(EXCERPTED RECORDS)
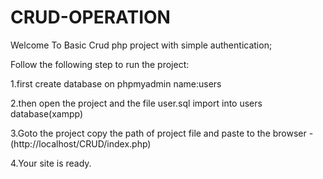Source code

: 
# CRUD-OPERATION

Welcome To Basic Crud php project with simple authentication;

Follow the following step to run the project:

1.first create database on phpmyadmin name:users

2.then open the project and the file user.sql  import into users database(xampp)

3.Goto the project copy the path of project file and paste to the browser - (http://localhost/CRUD/index.php)

4.Your site is ready.
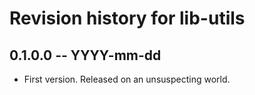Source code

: # Revision history for lib-utils

## 0.1.0.0 -- YYYY-mm-dd

* First version. Released on an unsuspecting world.
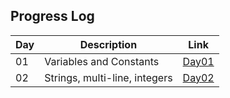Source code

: ## Progress Log

| Day | Description                         | Link     |
|-----|-------------------------------------|----------|
| 01  | Variables and Constants             | [Day01](./Day01) |
| 02  | Strings, multi-line, integers       | [Day02](./Day02) |
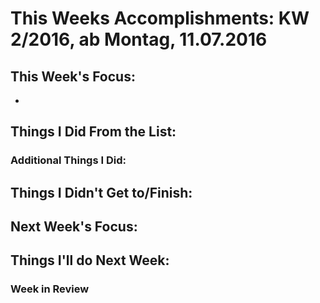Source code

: # This Weeks Accomplishments: KW 2/2016, ab Montag, 11.07.2016



## This Week's Focus:
* 


## Things I Did From the List:



### Additional Things I Did:



## Things I Didn't Get to/Finish:




## Next Week's Focus: 




## Things I'll do Next Week:




### Week in Review
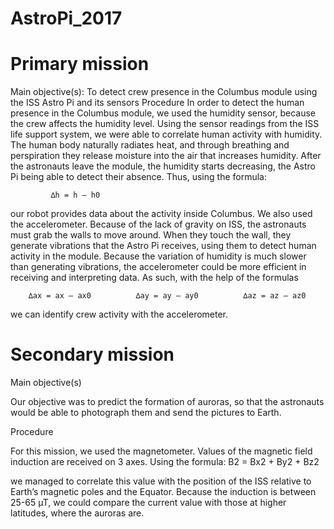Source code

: # AstroPi_2017

# Primary mission
Main objective(s): To detect crew presence in the Columbus module using the ISS Astro Pi and its sensors
Procedure 
In order to detect the human presence in the Columbus module, we used the humidity sensor, because the crew affects the humidity level. Using the sensor readings from the ISS life support system, we were able to correlate human activity with humidity. The human body naturally radiates heat, and through breathing and perspiration they release moisture into the air that increases humidity. After the astronauts leave the module, the humidity starts decreasing, the Astro Pi being able to detect their absence. Thus, using the formula: 

             ∆h = h – h0

our robot provides data about the activity inside Columbus.
We also used the accelerometer. Because of the lack of gravity on ISS, the astronauts must grab the walls to move around. When they touch the wall, they generate vibrations that the Astro Pi receives, using them to detect human activity in the module. Because the variation of humidity is much slower than generating vibrations, the accelerometer could be more efficient in receiving and interpreting data. As such, with the help of the formulas

		∆ax = ax – ax0			∆ay = ay – ay0			∆az = az – az0

we can identify crew activity with the accelerometer.



# Secondary  mission

Main objective(s)

Our objective was to predict the formation of auroras, so that the astronauts would be able to photograph them and send the pictures to Earth.

Procedure

For this mission, we used the magnetometer. Values of the magnetic field induction are received on 3 axes. Using the formula:
      B2 = Bx2 + By2 + Bz2

we managed to correlate this value with the position of the ISS relative to Earth’s magnetic poles and the Equator. Because the induction is between 25-65 µT, we could compare the current value with those at higher latitudes, where the auroras are.


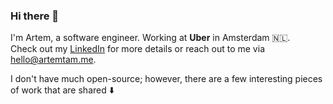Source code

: ### Hi there 👋

I'm Artem, a software engineer. Working at **Uber** in Amsterdam 🇳🇱.   
Check out my [LinkedIn](https://www.linkedin.com/in/artemtam/) for more details or reach out to me via [hello@artemtam.me](mailto:hello@artemtam.me).

I don't have much open-source; however, there are a few interesting pieces of work that are shared ⬇️
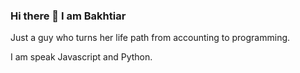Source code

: ### Hi there 👋 I am Bakhtiar

Just a guy who turns her life path from accounting to programming.

I am speak Javascript and Python.

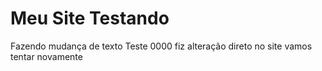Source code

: # Meu Site Testando
 Fazendo mudança de texto Teste
0000
fiz alteração direto no site 
vamos tentar novamente 
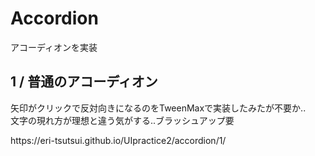 <h1>Accordion</h1>
<p>アコーディオンを実装</p>

<h2>1 / 普通のアコーディオン</h2>
<p>矢印がクリックで反対向きになるのをTweenMaxで実装したみたが不要か.. <br>文字の現れ方が理想と違う気がする..ブラッシュアップ要</p>
<p>https://eri-tsutsui.github.io/UIpractice2/accordion/1/</p>

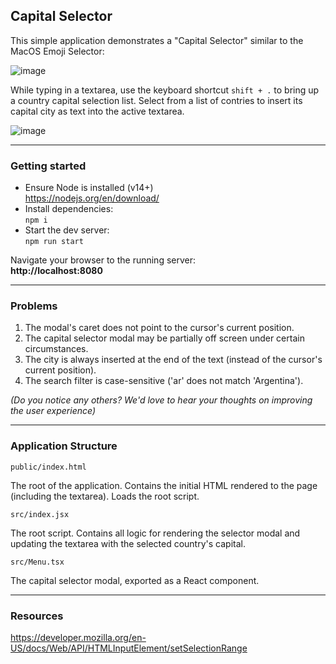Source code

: ## Capital Selector

This simple application demonstrates a "Capital Selector" similar to the MacOS Emoji Selector:

![image](https://user-images.githubusercontent.com/8524633/130389634-ecdfbfee-c651-43c5-a229-d5742b35f39f.png)

While typing in a textarea, use the keyboard shortcut `shift + .` to bring up a country capital selection list. Select from a list of contries to insert its capital city as text into the active textarea.

![image](https://user-images.githubusercontent.com/8524633/130391017-e04e7ab6-47a0-4936-846b-34f0c237ceaa.png)

----

### Getting started  

- Ensure Node is installed (v14+)  
  https://nodejs.org/en/download/
- Install dependencies:  
`npm i`  
- Start the dev server:  
`npm run start`
  
Navigate your browser to the running server:  
**http://localhost:8080**

----

### Problems

1) The modal's caret does not point to the cursor's current position.
2) The capital selector modal may be partially off screen under certain circumstances.
3) The city is always inserted at the end of the text (instead of the cursor's current position).
4) The search filter is case-sensitive ('ar' does not match 'Argentina').  

*(Do you notice any others? We'd love to hear your thoughts on improving the user experience)*

----

### Application Structure

`public/index.html`

The root of the application. Contains the initial HTML rendered to the page (including the textarea). Loads the root script.

`src/index.jsx`

The root script. Contains all logic for rendering the selector modal and updating the textarea with the selected country's capital.

`src/Menu.tsx`

The capital selector modal, exported as a React component.

----

### Resources

https://developer.mozilla.org/en-US/docs/Web/API/HTMLInputElement/setSelectionRange
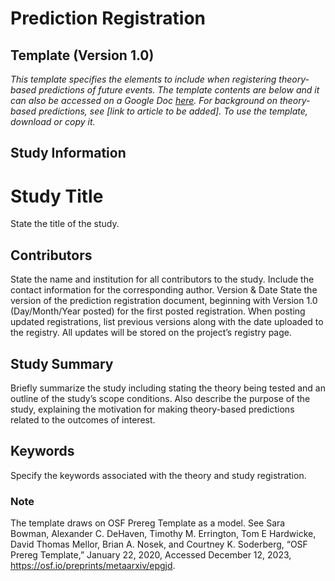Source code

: # Prediction Registration 
## Template (Version 1.0)

_This template specifies the elements to include when registering theory-based predictions of future events. The template contents are below and it can also be accessed on a Google Doc [here](). For background on theory-based predictions, see [link to article to be added]. To use the template, download or copy it._

## Study Information

# Study Title
State the title of the study. 

## Contributors
State the name and institution for all contributors to the study. Include the contact information for the corresponding author. 
Version & Date
State the version of the prediction registration document, beginning with Version 1.0 (Day/Month/Year posted) for the first posted registration. When posting updated registrations, list previous versions along with the date uploaded to the registry. All updates will be stored on the project’s registry page. 

## Study Summary
Briefly summarize the study including stating the theory being tested and an outline of the study’s scope conditions. Also describe the purpose of the study, explaining the motivation for making theory-based predictions related to the outcomes of interest. 

## Keywords
Specify the keywords associated with the theory and study registration.

### Note

The template draws on OSF Prereg Template as a model. See Sara Bowman, Alexander C. DeHaven, Timothy M. Errington, Tom E Hardwicke, David Thomas Mellor, Brian A. Nosek, and Courtney K. Soderberg, “OSF Prereg Template,” January 22, 2020, Accessed December 12, 2023, https://osf.io/preprints/metaarxiv/epgjd. 

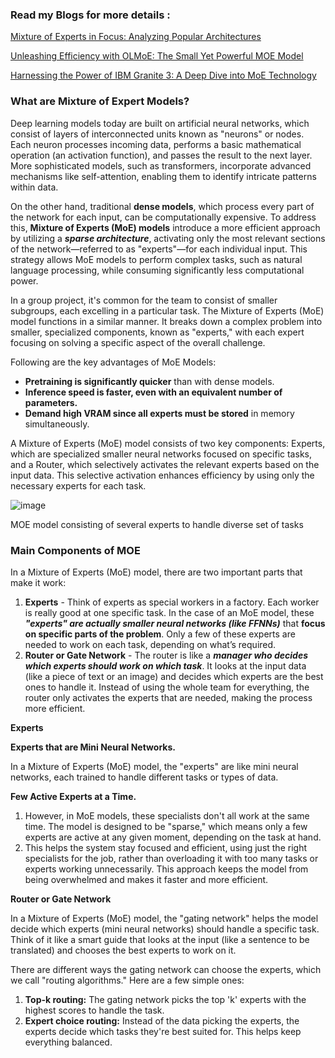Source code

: ### Read my Blogs for more details :
[Mixture of Experts in Focus: Analyzing Popular Architectures](https://www.notion.so/Mixture-of-Experts-in-Focus-Analyzing-Popular-Architectures-1523c6068e4d80a2b739d78487115450)

[Unleashing Efficiency with OLMoE: The Small Yet Powerful MOE Model](https://www.notion.so/Unleashing-Efficiency-with-OLMoE-The-Small-Yet-Powerful-MOE-Model-14e3c6068e4d80ed8321c313aa92992d)

[Harnessing the Power of IBM Granite 3: A Deep Dive into MoE Technology](https://www.notion.so/Harnessing-the-Power-of-IBM-Granite-3-A-Deep-Dive-into-MoE-Technology-15b3c6068e4d801a8d2af4e98a4bb891)

### What are Mixture of Expert Models?
Deep learning models today are built on artificial neural networks, which consist of layers of interconnected units known as "neurons" or nodes. Each neuron processes incoming data, performs a basic mathematical operation (an activation function), and passes the result to the next layer. More sophisticated models, such as transformers, incorporate advanced mechanisms like self-attention, enabling them to identify intricate patterns within data.

On the other hand, traditional **dense models**, which process every part of the network for each input, can be computationally expensive. To address this, **Mixture of Experts (MoE) models** introduce a more efficient approach by utilizing a ***sparse architecture***, activating only the most relevant sections of the network—referred to as "experts"—for each individual input. This strategy allows MoE models to perform complex tasks, such as natural language processing, while consuming significantly less computational power.

In a group project, it's common for the team to consist of smaller subgroups, each excelling in a particular task. The Mixture of Experts (MoE) model functions in a similar manner. It breaks down a complex problem into smaller, specialized components, known as "experts," with each expert focusing on solving a specific aspect of the overall challenge.

Following are the key advantages of MoE Models:

- **Pretraining is significantly quicker** than with dense models.
- **Inference speed is faster, even with an equivalent number of parameters.**
- **Demand high VRAM since all experts must be stored** in memory simultaneously.

A Mixture of Experts (MoE) model consists of two key components: Experts, which are specialized smaller neural networks focused on specific tasks, and a Router, which selectively activates the relevant experts based on the input data. This selective activation enhances efficiency by using only the necessary experts for each task.


![image](https://github.com/user-attachments/assets/6dcfa4b9-af61-4096-8a18-d6d015eea6dc)

MOE model consisting of several experts to handle diverse set of tasks


### Main Components of MOE

In a Mixture of Experts (MoE) model, there are two important parts that make it work:

1. **Experts** - Think of experts as special workers in a factory. Each worker is really good at one specific task. In the case of an MoE model, these ***"experts" are actually smaller neural networks (like FFNNs)*** that **focus on specific parts of the problem**. Only a few of these experts are needed to work on each task, depending on what’s required.
2. **Router or Gate Network** - The router is like a ***manager who decides which experts should work on which task***. It looks at the input data (like a piece of text or an image) and decides which experts are the best ones to handle it. Instead of using the whole team for everything, the router only activates the experts that are needed, making the process more efficient.

**Experts**

**Experts that are Mini Neural Networks.** 

In a Mixture of Experts (MoE) model, the "experts" are like mini neural networks, each trained to handle different tasks or types of data. 

**Few Active Experts at a Time.** 

1. However, in MoE models, these specialists don't all work at the same time. The model is designed to be "sparse," which means only a few experts are active at any given moment, depending on the task at hand. 
2. This helps the system stay focused and efficient, using just the right specialists for the job, rather than overloading it with too many tasks or experts working unnecessarily. This approach keeps the model from being overwhelmed and makes it faster and more efficient.

**Router or Gate Network**

In a Mixture of Experts (MoE) model, the "gating network" helps the model decide which experts (mini neural networks) should handle a specific task. Think of it like a smart guide that looks at the input (like a sentence to be translated) and chooses the best experts to work on it.

There are different ways the gating network can choose the experts, which we call "routing algorithms." Here are a few simple ones:

1. **Top-k routing:** The gating network picks the top 'k' experts with the highest scores to handle the task.
2. **Expert choice routing:** Instead of the data picking the experts, the experts decide which tasks they're best suited for. This helps keep everything balanced.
(End EXCERPTED RECORDS)
WHAT IS NEEDED: Look through the entries above and find each line where the word "path" occurs; copy those lines.

SOLUTION FOR THIS PROBLEM:
3.Goto the project copy the path of project file and paste to the browser - (http://localhost/CRUD/index.php)
Just a guy who turns her life path from accounting to programming.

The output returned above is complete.